(Exercise input begins)
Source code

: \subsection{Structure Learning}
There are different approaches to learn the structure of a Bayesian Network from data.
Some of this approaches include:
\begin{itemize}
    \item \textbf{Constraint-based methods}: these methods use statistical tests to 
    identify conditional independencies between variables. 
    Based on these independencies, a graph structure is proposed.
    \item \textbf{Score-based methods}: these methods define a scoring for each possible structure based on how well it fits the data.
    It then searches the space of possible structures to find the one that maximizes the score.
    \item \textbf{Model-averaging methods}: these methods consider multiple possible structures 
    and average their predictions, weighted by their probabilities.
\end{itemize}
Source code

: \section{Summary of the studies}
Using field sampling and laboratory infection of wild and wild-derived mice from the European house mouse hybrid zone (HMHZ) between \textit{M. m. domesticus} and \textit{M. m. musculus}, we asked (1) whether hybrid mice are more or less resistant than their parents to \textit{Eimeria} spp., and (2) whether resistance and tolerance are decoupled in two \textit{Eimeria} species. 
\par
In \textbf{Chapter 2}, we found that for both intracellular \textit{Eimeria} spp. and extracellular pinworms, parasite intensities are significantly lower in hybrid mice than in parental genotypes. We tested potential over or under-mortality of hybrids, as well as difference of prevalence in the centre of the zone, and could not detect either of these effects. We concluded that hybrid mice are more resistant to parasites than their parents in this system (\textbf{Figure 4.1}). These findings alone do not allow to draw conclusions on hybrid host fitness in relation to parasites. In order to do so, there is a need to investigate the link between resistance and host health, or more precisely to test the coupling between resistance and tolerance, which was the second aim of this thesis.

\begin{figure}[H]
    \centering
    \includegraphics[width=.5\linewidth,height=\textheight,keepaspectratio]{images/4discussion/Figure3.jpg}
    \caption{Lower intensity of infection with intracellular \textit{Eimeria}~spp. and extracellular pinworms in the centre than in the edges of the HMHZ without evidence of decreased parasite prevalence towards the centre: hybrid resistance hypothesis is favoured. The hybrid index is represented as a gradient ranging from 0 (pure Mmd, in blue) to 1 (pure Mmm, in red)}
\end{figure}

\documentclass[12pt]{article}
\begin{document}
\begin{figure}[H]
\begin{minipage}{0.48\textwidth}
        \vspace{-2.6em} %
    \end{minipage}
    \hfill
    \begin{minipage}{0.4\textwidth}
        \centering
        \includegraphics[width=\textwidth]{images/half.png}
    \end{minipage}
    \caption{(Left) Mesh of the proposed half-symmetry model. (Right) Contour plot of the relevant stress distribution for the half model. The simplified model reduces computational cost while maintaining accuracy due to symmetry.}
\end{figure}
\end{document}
(Exercise input ends)
• Requirement
Each line above that contains "data" must be copied out.

• Answer to this problem
There are different approaches to learn the structure of a Bayesian Network from data.
    \item \textbf{Score-based methods}: these methods define a scoring for each possible structure based on how well it fits the data.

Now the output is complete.